When a line in the entries contains the word "subfigure", copy that line in full.

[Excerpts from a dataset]
= = = = = = =
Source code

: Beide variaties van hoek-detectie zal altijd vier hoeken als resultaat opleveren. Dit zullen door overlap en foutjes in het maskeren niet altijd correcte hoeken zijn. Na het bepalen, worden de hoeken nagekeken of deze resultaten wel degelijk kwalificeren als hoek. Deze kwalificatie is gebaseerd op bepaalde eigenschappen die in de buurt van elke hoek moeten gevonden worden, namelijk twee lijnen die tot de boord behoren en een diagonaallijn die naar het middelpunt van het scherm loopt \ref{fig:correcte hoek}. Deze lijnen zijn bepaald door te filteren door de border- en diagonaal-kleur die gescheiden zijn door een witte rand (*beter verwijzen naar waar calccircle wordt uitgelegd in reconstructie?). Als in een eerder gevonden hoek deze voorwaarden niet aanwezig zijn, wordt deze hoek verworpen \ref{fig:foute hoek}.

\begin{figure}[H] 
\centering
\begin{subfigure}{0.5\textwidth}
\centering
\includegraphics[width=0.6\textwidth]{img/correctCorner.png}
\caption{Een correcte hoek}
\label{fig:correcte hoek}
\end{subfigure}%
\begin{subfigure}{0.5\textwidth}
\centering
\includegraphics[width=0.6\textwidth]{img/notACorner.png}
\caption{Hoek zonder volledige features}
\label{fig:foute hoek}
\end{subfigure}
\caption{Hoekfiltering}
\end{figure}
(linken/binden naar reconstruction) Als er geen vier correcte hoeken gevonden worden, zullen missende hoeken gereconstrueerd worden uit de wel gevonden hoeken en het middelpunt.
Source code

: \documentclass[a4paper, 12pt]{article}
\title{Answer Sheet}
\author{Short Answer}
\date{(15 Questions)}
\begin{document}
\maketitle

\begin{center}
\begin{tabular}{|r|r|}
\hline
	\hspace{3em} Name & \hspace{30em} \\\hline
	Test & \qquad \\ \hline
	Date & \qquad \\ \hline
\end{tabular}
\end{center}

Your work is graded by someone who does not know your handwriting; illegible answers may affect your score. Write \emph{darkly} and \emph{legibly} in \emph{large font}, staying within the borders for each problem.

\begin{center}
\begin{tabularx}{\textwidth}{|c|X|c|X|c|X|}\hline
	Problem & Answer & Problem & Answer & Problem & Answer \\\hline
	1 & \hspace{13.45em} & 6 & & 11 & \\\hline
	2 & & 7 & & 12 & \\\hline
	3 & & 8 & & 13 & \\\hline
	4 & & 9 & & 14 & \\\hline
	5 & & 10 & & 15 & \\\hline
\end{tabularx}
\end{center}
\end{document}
= = = = = = =
> [Response box]:
\begin{subfigure}{0.5\textwidth}
\end{subfigure}%
\begin{subfigure}{0.5\textwidth}
\end{subfigure}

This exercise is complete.